<h1>IFA Webscraping Firms</h1>

This jupyter notebook contains the code used to webscrape ACCA Firms

<h2>Importing webscraping libraries</h2>

In [1]:
import scrapy
from scrapy.crawler import CrawlerProcess

<h2>Defining the Webscraping Spider</h2>

This code block is defining what our web spider will do - note that it isn't running it, just defining it. See that we are extending the exsiting scrapy.Spider class rather than doing everything from scratch, so we only have minimal coding to do.

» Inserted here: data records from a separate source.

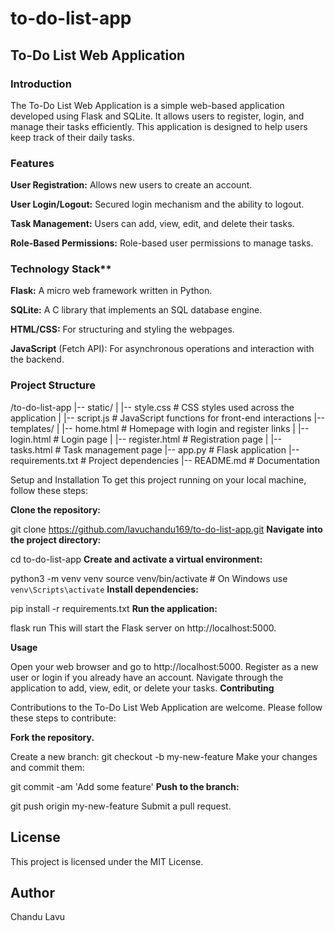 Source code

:# to-do-list-app
## To-Do List Web Application
### Introduction
The To-Do List Web Application is a simple web-based application developed using Flask and SQLite. It allows users to register, login, and manage their tasks efficiently. This application is designed to help users keep track of their daily tasks.

### Features
**User Registration:** Allows new users to create an account.

**User Login/Logout:** Secured login mechanism and the ability to logout.

**Task Management:** Users can add, view, edit, and delete their tasks.

**Role-Based Permissions:** Role-based user permissions to manage tasks.

### Technology Stack**
**Flask:** A micro web framework written in Python.

**SQLite:** A C library that implements an SQL database engine.

**HTML/CSS:** For structuring and styling the webpages.

**JavaScript** (Fetch API): For asynchronous operations and interaction with the backend.

### Project Structure

/to-do-list-app
|-- static/
|   |-- style.css # CSS styles used across the application
|   |-- script.js # JavaScript functions for front-end interactions
|-- templates/
|   |-- home.html # Homepage with login and register links
|   |-- login.html # Login page
|   |-- register.html # Registration page
|   |-- tasks.html # Task management page
|-- app.py # Flask application
|-- requirements.txt # Project dependencies
|-- README.md # Documentation


Setup and Installation
To get this project running on your local machine, follow these steps:

**Clone the repository:**

git clone https://github.com/lavuchandu169/to-do-list-app.git
**Navigate into the project directory:**

cd to-do-list-app
 **Create and activate a virtual environment:**

python3 -m venv venv
source venv/bin/activate  # On Windows use `venv\Scripts\activate`
**Install dependencies:**

pip install -r requirements.txt
**Run the application:**

flask run
This will start the Flask server on http://localhost:5000.

**Usage**

Open your web browser and go to http://localhost:5000.
Register as a new user or login if you already have an account.
Navigate through the application to add, view, edit, or delete your tasks.
**Contributing**

Contributions to the To-Do List Web Application are welcome. Please follow these steps to contribute:

**Fork the repository.**

Create a new branch:
git checkout -b my-new-feature
Make your changes and commit them:

git commit -am 'Add some feature'
**Push to the branch:**

git push origin my-new-feature
Submit a pull request.

## License
This project is licensed under the MIT License.

## Author
Chandu Lavu


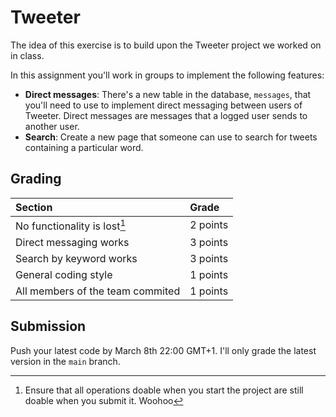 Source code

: # Tweeter

The idea of this exercise is to build upon the Tweeter project we
worked on in class.

In this assignment you'll work in groups to implement the following
features:

- **Direct messages**: There's a new table in the database,
  `messages`, that you'll need to use to implement direct messaging
  between users of Tweeter.  Direct messages are messages that a
  logged user sends to another user.
- **Search**: Create a new page that someone can use to search for
  tweets containing a particular word.

## Grading

| **Section**                      | **Grade** |
|:---------------------------------|:----------|
| No functionality is lost[^1]     | 2 points  |
| Direct messaging works           | 3 points  |
| Search by keyword works          | 3 points  |
| General coding style             | 1 points  |
| All members of the team commited | 1 points  |

## Submission

Push your latest code by March 8th 22:00 GMT+1.  I'll only grade the
latest version in the `main` branch.

[^1]: Ensure that all operations doable when you start the project are still doable when you submit it.
Woohoo
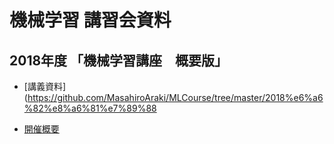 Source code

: # 機械学習 講習会資料

## 2018年度 「機械学習講座　概要版」

* [講義資料](https://github.com/MasahiroAraki/MLCourse/tree/master/2018%e6%a6%82%e8%a6%81%e7%89%88

* [開催概要](https://www.kit.ac.jp/events/events181026/#event2)
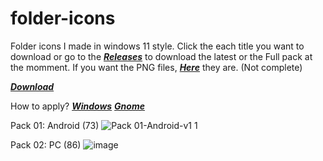 # folder-icons
Folder icons I made in windows 11 style.
Click the each title you want to download or go to the [***Releases***](https://github.com/sameerasw/folder-icons/releases) to download the latest or the Full pack at the momment.
If you want the PNG files, [***Here***](https://github.com/sameerasw/folder-icons/tree/main/PNGs) they are. (Not complete)

[***Download***](https://github.com/sameerasw/folder-icons/releases/latest/)

How to apply?
[***Windows***](https://t.me/tidwib/81)
[***Gnome***](https://t.me/tidwib/84)

Pack 01: Android (73)
![Pack 01-Android-v1 1](https://user-images.githubusercontent.com/68902530/201037956-5d386978-e0c3-439a-950c-356dcb7c60ab.png)


Pack 02: PC (86)
![image](https://user-images.githubusercontent.com/68902530/201038064-0d7bf949-c741-4696-a80e-cf129bf71d12.png)
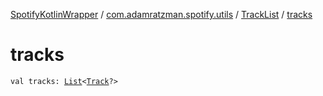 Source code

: [SpotifyKotlinWrapper](../../index.md) / [com.adamratzman.spotify.utils](../index.md) / [TrackList](index.md) / [tracks](./tracks.md)

# tracks

`val tracks: `[`List`](https://kotlinlang.org/api/latest/jvm/stdlib/kotlin.collections/-list/index.html)`<`[`Track`](../-track/index.md)`?>` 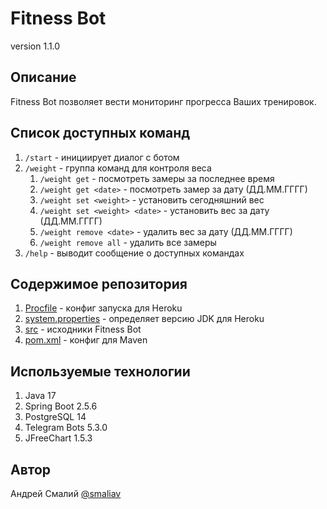 # Fitness Bot
version 1.1.0
## Описание
Fitness Bot позволяет вести мониторинг прогресса Ваших тренировок.

## Список доступных команд
1. `/start` - инициирует диалог с ботом
2. `/weight` - группа команд для контроля веса
   1. `/weight get` - посмотреть замеры за последнее время
   2. `/weight get <date>` - посмотреть замер за дату (ДД.ММ.ГГГГ)
   3. `/weight set <weight>` - установить сегодняшний вес
   4. `/weight set <weight> <date>` - установить вес за дату (ДД.ММ.ГГГГ)
   5. `/weight remove <date>` - удалить вес за дату (ДД.ММ.ГГГГ)
   6. `/weight remove all` - удалить все замеры
3. `/help` - выводит сообщение о доступных командах

## Содержимое репозитория
1. [Procfile](Procfile) - конфиг запуска для Heroku
2. [system.properties](system.properties) - определяет версию JDK для Heroku 
3. [src](src) - исходники Fitness Bot
4. [pom.xml](pom.xml) - конфиг для Maven

## Используемые технологии
1. Java 17
2. Spring Boot 2.5.6
3. PostgreSQL 14
4. Telegram Bots 5.3.0
5. JFreeChart 1.5.3

## Автор
Андрей Смалий [@smaliav](http://t.me/smaliav)
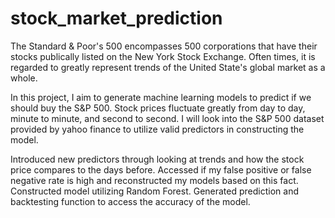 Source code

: # stock_market_prediction
The Standard & Poor's 500 encompasses 500 corporations that have their stocks publically listed on the New York Stock Exchange.
Often times, it is regarded to greatly represent trends of the United State's global market as a whole.

In this project, I aim to generate machine learning models to predict if we should buy the S&amp;P 500. Stock prices fluctuate greatly from day to day, minute to minute, and second to second. I will look into the S&P 500 dataset provided by yahoo finance to utilize valid predictors in constructing the model.

Introduced new predictors through looking at trends and how the stock price compares to the days before.
Accessed if my false positive or false negative rate is high and reconstructed my models based on this fact.
Constructed model utilizing Random Forest.
Generated prediction and backtesting function to access the accuracy of the model.


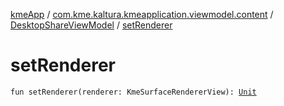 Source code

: [kmeApp](../../index.md) / [com.kme.kaltura.kmeapplication.viewmodel.content](../index.md) / [DesktopShareViewModel](index.md) / [setRenderer](./set-renderer.md)

# setRenderer

`fun setRenderer(renderer: KmeSurfaceRendererView): `[`Unit`](https://kotlinlang.org/api/latest/jvm/stdlib/kotlin/-unit/index.html) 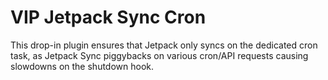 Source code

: # VIP Jetpack Sync Cron
This drop-in plugin ensures that Jetpack only syncs on the dedicated cron task, as Jetpack Sync piggybacks on various cron/API requests causing slowdowns on the shutdown hook.
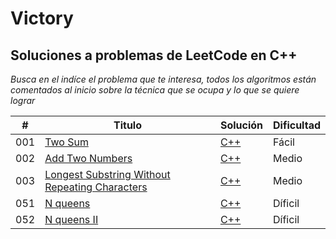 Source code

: 
# Victory

## Soluciones a problemas de LeetCode en C++

_Busca en el indíce el problema que te interesa, todos los algoritmos están comentados al inicio sobre la técnica que se ocupa y lo que se quiere lograr_

| # | Titulo | Solución | Dificultad |
|---| ----- | -------- | ---------- |
|001|[Two Sum](https://leetcode.com/problems/two-sum/) | [C++]()|Fácil|
|002|[Add Two Numbers](https://leetcode.com/problems/add-two-numbers/) | [C++]()|Medio|
|003|[Longest Substring Without Repeating Characters](https://leetcode.com/problems/longest-substring-without-repeating-characters/) | [C++]()|Medio|
|051|[N queens](https://leetcode.com/problems/n-queens/) | [C++]()|Díficil|
|052|[N queens II ](https://leetcode.com/problems/n-queens-ii/) | [C++]()|Díficil|
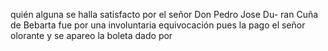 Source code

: quién alguna se halla satisfacto por el señor Don Pedro Jose Du- ran Cuña de Bebarta fue por una involuntaria equivocación pues la pago el señor olorante y se apareo la boleta dado por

We tested this code using one page:

https://www.ifa.org.uk/find-an-accountant?p=AL&r=0&i=True&pg=0

IFA are helpful enough to return all of their search results as part of the map element on the page, so parsing is the only real issue. We can do one search per postcde and it would only take 121 requests to get the details of all firms, but we will have to remove duplicates. 

In [2]:
ALL_UK_POSTCODES = ['AB','AL','B','BA','BB','BD','BH','BL','BN','BR','BS','BT','CA','CB','CF','CH','CM','CO','CR','CT','CV','CW','DA','DD','DE','DG','DH','DL','DN','DT','DY','E','EC','EH','EN','EX','FK','FY','G','GL','GU','HA','HD','HG','HP','HR','HS','HU','HX','IG','IP','IV','KA','KT','KW','KY','L','LA','LD','LE','LL','LN','LS','LU','M','ME','MK','ML','N','NE','NG','NN','NP','NR','NW','OL','OX','PA','PE','PH','PL','PO','PR','RG','RH','RM','S','SA','SE','SG','SK','SL','SM','SN','SO','SP','SR','SS','ST','SW','SY','TA','TD','TF','TN','TQ','TR','TS','TW','UB','W','WA','WC','WD','WF','WN','WR','WS','WV','YO','ZE']

In [2]:
class MySpider(scrapy.Spider):
    name = "IFA"

    custom_settings = {
        'DOWNLOAD_DELAY': 1,
    }
    
    def start_requests(self):
        
        urls = []
        POSTCODES = ALL_UK_POSTCODES
        
        for i in POSTCODES:
            url = 'https://www.ifa.org.uk/find-an-accountant?p='+str(i)+'&r=0&i=True&pg=0'
            urls.append(url)
        
        for url in urls:
            yield scrapy.Request(url=url, callback=self.parse)
            
    def parse(self, response):
        f_name = response.xpath('//div[@class="map-location"]//div[@class="fa-name"]//text()').extract()
        f_address = response.xpath('//div[@class="map-location"]//div[@class="fa-name"]//text() | //div[@class="map-location"]//div[@class="fa-address"]//text()').extract()
        f_company = response.xpath('//div[@class="map-location"]//div[@class="fa-name"]//text() | //div[@class="map-location"]//div[@class="fa-company"]//text()').extract()
        f_web = response.xpath('//div[@class="map-location"]//div[@class="fa-name"]//text() | //div[@class="map-location"]//div[@class="fa-web"]//text()').extract()
        f_email = response.xpath('//div[@class="map-location"]//div[@class="fa-name"]//text() | //div[@class="map-location"]//div[@class="fa-email"]//text()').extract()
            
        firm_name = [' '.join(a.replace('\n', ' ').replace('\t', ' ').replace('\r', ' ').split()) for a in f_name]
        firm_address = [' '.join(a.replace('\n', ' ').replace('\t', ' ').replace('\r', ' ').split()) for a in f_address]
        firm_company = [' '.join(a.replace('\n', ' ').replace('\t', ' ').replace('\r', ' ').split()) for a in f_company]
        firm_web = [' '.join(a.replace('\n', ' ').replace('\t', ' ').replace('\r', ' ').split()) for a in f_web]
        firm_email = [' '.join(a.replace('\n', ' ').replace('\t', ' ').replace('\r', ' ').split()) for a in f_email]
                        
        full_nm_output.append(firm_name)
        full_ad_output.append(firm_address)     
        full_co_output.append(firm_company)
        full_wb_output.append(firm_web)     
        full_em_output.append(firm_email)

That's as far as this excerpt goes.